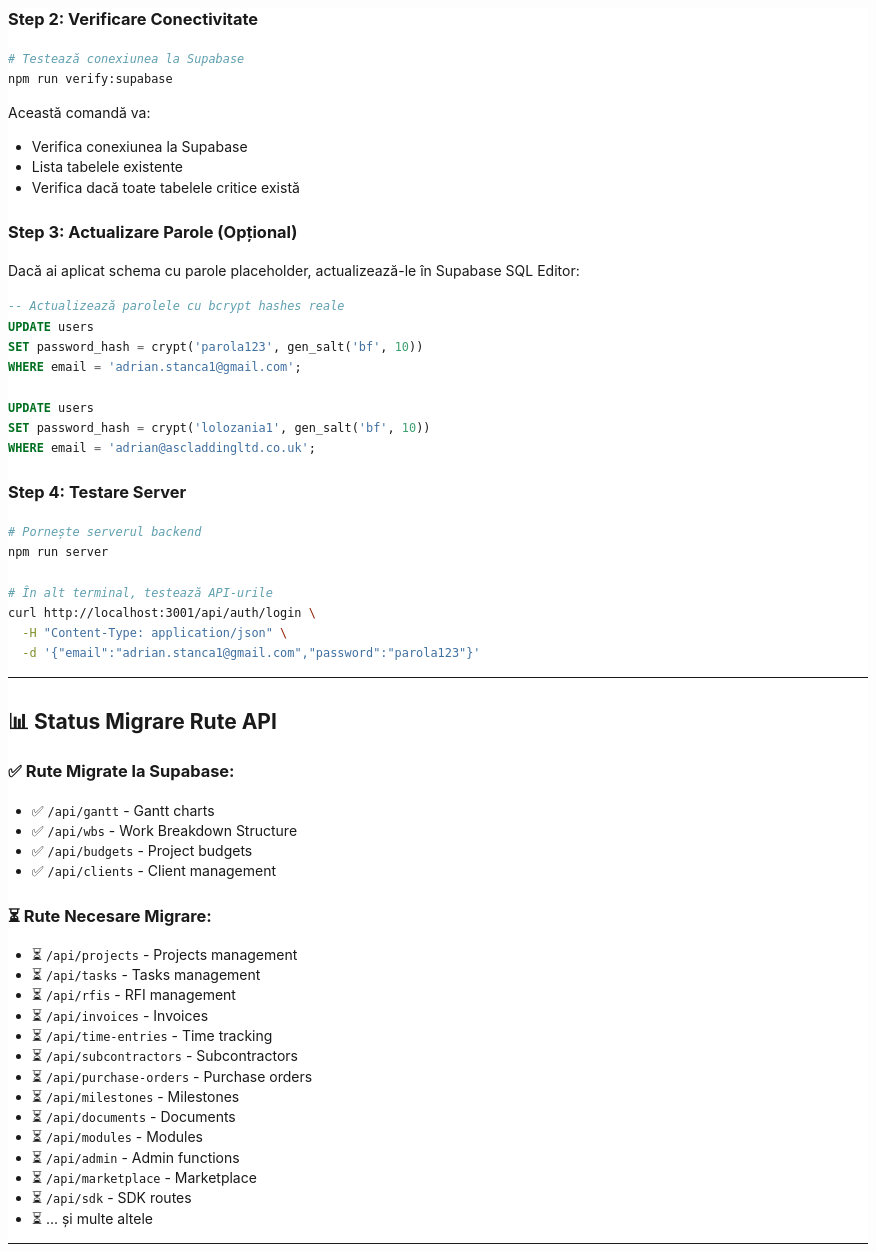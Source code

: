 ### **Step 2: Verificare Conectivitate**

```bash
# Testează conexiunea la Supabase
npm run verify:supabase
```

Această comandă va:
- Verifica conexiunea la Supabase
- Lista tabelele existente
- Verifica dacă toate tabelele critice există

### **Step 3: Actualizare Parole (Opțional)**

Dacă ai aplicat schema cu parole placeholder, actualizează-le în Supabase SQL Editor:

```sql
-- Actualizează parolele cu bcrypt hashes reale
UPDATE users 
SET password_hash = crypt('parola123', gen_salt('bf', 10))
WHERE email = 'adrian.stanca1@gmail.com';

UPDATE users 
SET password_hash = crypt('lolozania1', gen_salt('bf', 10))
WHERE email = 'adrian@ascladdingltd.co.uk';
```

### **Step 4: Testare Server**

```bash
# Pornește serverul backend
npm run server

# În alt terminal, testează API-urile
curl http://localhost:3001/api/auth/login \
  -H "Content-Type: application/json" \
  -d '{"email":"adrian.stanca1@gmail.com","password":"parola123"}'
```

---

## 📊 **Status Migrare Rute API**

### ✅ **Rute Migrate la Supabase:**
- ✅ `/api/gantt` - Gantt charts
- ✅ `/api/wbs` - Work Breakdown Structure
- ✅ `/api/budgets` - Project budgets
- ✅ `/api/clients` - Client management

### ⏳ **Rute Necesare Migrare:**
- ⏳ `/api/projects` - Projects management
- ⏳ `/api/tasks` - Tasks management
- ⏳ `/api/rfis` - RFI management
- ⏳ `/api/invoices` - Invoices
- ⏳ `/api/time-entries` - Time tracking
- ⏳ `/api/subcontractors` - Subcontractors
- ⏳ `/api/purchase-orders` - Purchase orders
- ⏳ `/api/milestones` - Milestones
- ⏳ `/api/documents` - Documents
- ⏳ `/api/modules` - Modules
- ⏳ `/api/admin` - Admin functions
- ⏳ `/api/marketplace` - Marketplace
- ⏳ `/api/sdk` - SDK routes
- ⏳ ... și multe altele

---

=-=-=

→ EXERCISE REQUIREMENTS: Each line from the one containing "- RFI management" to the close of the records must appear in the output exactly, and no other line.

→ WRITTEN ANSWER:
- ⏳ `/api/rfis` - RFI management
- ⏳ `/api/invoices` - Invoices
- ⏳ `/api/time-entries` - Time tracking
- ⏳ `/api/subcontractors` - Subcontractors
- ⏳ `/api/purchase-orders` - Purchase orders
- ⏳ `/api/milestones` - Milestones
- ⏳ `/api/documents` - Documents
- ⏳ `/api/modules` - Modules
- ⏳ `/api/admin` - Admin functions
- ⏳ `/api/marketplace` - Marketplace
- ⏳ `/api/sdk` - SDK routes
- ⏳ ... și multe altele

---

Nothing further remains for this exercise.